My translation tracks the Italian text as consistently as the others. The only thing I’ve done differently is that I’ve kept the register of the language in the range of spoken English: Dante’s vernacular is now a version of a contemporary American English vernacular. There are many contemporary American English vernaculars, this is just one. Any substitutions I make are embodied in the original language. In the Italian, Canto III ends like this:

124     La vista mia, che tanto lei seguio
125     quanto possibil fu, poi che la perse,
126     volsesi al segno di maggior disio,

127     e a Beatrice tutta si converse;
128     ma quella folgorò nel mïo sguardo
129     sì che da prima il viso non sofferse;

130     e ciò mi fece a dimandar più tardo.

Singleton gives those lines as:

My sight, which followed her so far as was possible, after it lost her, turned to the mark of greater desire and wholly reverted to Beatrice; but she so flashed upon my gaze that at first my sight endured it not; and this made me the slower with my questioning.

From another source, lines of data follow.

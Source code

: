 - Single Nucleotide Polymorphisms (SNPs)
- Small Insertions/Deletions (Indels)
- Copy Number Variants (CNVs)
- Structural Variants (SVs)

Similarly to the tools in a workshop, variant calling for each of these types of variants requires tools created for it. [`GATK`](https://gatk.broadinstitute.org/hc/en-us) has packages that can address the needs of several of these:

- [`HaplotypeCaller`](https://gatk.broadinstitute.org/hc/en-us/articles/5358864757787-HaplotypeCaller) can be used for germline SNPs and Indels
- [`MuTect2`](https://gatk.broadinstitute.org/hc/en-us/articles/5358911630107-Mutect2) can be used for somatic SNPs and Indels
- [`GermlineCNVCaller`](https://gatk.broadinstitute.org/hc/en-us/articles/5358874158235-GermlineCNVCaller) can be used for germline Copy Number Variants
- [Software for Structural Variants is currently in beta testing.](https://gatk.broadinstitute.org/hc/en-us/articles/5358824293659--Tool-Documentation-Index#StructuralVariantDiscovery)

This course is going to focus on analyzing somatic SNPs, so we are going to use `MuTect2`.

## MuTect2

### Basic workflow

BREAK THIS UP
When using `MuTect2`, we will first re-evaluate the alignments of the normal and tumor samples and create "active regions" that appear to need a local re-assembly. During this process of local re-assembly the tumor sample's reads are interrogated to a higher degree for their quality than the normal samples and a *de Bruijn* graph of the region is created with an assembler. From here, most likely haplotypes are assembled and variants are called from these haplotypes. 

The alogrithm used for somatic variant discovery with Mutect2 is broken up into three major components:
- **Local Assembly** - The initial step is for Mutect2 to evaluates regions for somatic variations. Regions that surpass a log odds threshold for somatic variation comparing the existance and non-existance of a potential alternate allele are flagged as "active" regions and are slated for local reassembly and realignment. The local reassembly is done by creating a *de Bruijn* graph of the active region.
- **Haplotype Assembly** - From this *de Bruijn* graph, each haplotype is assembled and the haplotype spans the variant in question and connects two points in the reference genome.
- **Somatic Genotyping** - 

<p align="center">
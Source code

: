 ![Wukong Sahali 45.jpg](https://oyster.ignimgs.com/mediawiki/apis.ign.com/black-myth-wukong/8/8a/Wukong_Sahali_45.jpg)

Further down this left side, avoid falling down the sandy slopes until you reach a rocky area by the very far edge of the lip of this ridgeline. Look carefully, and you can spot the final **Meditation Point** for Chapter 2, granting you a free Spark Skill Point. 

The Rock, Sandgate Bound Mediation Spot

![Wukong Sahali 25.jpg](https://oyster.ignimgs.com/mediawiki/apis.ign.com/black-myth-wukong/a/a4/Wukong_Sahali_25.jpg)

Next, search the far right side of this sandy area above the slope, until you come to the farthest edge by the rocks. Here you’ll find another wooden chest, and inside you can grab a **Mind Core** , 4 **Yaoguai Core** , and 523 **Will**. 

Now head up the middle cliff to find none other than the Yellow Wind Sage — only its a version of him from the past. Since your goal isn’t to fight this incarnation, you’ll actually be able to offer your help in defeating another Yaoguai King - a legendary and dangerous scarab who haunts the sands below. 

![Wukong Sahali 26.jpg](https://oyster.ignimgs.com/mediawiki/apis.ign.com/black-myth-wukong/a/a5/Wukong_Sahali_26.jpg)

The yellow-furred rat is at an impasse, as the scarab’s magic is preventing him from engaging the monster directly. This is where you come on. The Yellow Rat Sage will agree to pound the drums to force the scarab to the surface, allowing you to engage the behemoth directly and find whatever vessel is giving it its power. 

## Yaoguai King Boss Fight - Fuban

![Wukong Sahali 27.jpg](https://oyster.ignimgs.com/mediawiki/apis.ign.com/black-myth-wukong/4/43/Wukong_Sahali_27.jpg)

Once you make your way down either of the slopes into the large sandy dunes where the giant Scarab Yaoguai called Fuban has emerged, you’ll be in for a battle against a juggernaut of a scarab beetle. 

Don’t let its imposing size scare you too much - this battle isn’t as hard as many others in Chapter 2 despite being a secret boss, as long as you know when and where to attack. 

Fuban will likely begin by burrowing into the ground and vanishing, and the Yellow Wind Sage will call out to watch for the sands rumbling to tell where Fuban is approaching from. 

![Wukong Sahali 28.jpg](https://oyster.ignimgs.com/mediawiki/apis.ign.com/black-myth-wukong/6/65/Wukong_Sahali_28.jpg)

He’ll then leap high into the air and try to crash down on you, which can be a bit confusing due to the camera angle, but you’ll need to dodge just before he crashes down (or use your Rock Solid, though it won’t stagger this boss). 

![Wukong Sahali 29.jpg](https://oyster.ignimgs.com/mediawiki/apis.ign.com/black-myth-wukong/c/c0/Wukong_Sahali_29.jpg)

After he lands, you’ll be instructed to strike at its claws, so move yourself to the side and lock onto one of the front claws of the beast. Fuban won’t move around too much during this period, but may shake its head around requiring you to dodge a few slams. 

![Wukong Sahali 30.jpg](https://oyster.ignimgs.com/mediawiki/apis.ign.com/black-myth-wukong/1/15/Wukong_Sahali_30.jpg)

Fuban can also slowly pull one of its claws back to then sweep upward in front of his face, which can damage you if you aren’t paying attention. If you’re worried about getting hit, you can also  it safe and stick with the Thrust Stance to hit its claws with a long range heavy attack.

Allen Mandelbaum’s translation of those same lines reads:

My sight, which followed her as long as it
was able to, once she was out of view,
returned to where its greater longing lay,

and it was wholly bent on Beatrice;
but she then struck my eyes with so much brightness
that I, at first, could not withstand her force;

and that made me delay my questioning.

Robert and Jean Hollander translate the lines as:

My eyes, which watched her as long as they could,
Turned, once she was lost to view,
To the goal of their greater desire

And were wholly bent on Beatrice.
But she so blazed upon my sight
At first my gaze could not sustain her light
And that delayed my plying her with questions.

My own rendering is:

My sight, which followed her 
As far as possible, once it lost her, 
Turned to the target of greatest desire

And totally focused on Beatrice— 
But looking, the lightning strike was so bright
That at first, I couldn’t bear it.
And that made me wait until later to ask.

The word folgorò, the first-person singular indicative of forgoráre, means to flash or to strike “as with lightning.” Literally, that line—“ma quella folgorò nel mïo sguardo”—could be rendered “but she struck (or flashed) like lightning in my sight/looking/view.” Each of the four translations above carry over into English something close to the Tuscan Italian. I’ve tried to translate the line in a manner that sounds less archaic.

None of us attempt Dante’s unrelenting terza rima. Rhyme-poor English makes it impossible to sustain that interlocking rhyme scheme (aba, bcb, cdc, ded, etc.) for long before being forced to make compromises of one sort or another. Instead, I incorporate a variety of phonic echoes—internal rhyme, assonance and alliteration—to create some of the sonic cohesion that comes from linked sounds. Occasionally, I fall into metric regularity and sometimes, even into Dante’s endecasillabo (hendecasyllable verse): And that / made me wait / until la / ter to ask.